**Exercise brief**
Pick out the lines below that include the string "preset".

Stored items:
--------------------------------------------------

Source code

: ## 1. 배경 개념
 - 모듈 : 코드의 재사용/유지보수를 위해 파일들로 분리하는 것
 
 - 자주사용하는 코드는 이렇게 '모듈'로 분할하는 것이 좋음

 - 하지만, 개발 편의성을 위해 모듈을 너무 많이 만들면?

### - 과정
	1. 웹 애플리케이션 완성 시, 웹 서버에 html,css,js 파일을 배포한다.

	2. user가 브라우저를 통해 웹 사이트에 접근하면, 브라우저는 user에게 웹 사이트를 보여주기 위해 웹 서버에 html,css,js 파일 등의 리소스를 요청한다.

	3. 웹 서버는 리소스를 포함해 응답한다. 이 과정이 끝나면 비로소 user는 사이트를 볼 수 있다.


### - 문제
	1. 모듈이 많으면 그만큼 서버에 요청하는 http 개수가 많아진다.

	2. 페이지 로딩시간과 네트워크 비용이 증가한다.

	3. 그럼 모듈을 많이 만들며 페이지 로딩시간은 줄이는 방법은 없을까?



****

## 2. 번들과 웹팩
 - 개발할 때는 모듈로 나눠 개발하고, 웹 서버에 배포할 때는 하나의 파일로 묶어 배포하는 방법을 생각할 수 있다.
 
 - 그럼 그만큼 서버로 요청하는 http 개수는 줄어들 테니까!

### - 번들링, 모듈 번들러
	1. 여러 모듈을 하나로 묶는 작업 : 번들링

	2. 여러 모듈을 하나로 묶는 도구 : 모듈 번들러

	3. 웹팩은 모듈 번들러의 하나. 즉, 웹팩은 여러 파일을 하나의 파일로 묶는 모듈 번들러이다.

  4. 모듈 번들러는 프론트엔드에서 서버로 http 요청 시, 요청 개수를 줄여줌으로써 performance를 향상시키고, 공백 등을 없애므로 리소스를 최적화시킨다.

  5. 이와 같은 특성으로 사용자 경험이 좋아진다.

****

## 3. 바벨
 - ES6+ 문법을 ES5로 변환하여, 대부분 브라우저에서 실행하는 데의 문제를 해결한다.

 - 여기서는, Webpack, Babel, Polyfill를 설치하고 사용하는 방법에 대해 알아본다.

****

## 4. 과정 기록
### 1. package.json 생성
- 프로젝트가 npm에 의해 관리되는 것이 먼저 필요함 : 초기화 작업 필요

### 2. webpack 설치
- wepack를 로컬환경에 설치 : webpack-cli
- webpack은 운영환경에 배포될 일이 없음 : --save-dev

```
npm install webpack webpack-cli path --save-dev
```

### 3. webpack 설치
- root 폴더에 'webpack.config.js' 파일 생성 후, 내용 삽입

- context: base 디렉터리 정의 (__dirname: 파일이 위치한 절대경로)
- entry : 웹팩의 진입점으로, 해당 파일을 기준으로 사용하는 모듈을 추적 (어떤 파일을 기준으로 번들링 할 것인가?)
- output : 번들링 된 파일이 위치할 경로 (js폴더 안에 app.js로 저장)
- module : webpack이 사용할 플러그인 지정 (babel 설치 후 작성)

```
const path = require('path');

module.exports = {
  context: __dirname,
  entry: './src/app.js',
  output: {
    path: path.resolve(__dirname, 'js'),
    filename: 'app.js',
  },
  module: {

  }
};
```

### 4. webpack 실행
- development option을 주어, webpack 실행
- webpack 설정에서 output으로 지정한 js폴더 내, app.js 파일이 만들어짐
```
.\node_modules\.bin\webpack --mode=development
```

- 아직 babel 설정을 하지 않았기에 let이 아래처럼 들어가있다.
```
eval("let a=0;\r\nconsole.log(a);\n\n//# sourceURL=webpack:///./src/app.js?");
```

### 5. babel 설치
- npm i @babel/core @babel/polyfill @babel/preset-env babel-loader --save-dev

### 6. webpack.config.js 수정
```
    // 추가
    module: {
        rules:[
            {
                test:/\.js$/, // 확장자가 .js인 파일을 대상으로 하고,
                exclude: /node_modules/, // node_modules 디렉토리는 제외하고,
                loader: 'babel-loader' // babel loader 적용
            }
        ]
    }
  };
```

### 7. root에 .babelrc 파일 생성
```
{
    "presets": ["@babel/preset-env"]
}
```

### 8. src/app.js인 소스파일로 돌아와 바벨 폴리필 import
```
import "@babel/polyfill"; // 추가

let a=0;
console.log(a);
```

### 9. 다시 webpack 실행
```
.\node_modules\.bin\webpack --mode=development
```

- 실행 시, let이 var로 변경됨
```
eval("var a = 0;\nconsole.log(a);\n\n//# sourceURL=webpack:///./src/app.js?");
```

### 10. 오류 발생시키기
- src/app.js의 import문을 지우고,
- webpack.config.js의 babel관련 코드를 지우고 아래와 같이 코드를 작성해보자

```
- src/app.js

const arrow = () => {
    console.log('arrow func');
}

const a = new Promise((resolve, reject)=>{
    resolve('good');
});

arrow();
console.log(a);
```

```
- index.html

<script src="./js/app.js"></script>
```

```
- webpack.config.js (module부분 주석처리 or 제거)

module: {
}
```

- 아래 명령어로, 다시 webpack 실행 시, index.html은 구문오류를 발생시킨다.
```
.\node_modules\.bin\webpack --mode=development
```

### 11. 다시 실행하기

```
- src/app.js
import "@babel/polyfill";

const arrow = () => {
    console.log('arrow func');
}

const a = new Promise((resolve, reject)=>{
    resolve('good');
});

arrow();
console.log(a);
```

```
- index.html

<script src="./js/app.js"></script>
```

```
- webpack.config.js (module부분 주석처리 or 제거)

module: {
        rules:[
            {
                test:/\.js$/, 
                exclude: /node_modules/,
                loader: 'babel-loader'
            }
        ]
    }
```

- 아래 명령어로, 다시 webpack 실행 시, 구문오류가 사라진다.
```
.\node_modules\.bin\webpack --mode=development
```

--------------------------------------------------

**Exercise output**
- npm i @babel/core @babel/polyfill @babel/preset-env babel-loader --save-dev
    "presets": ["@babel/preset-env"]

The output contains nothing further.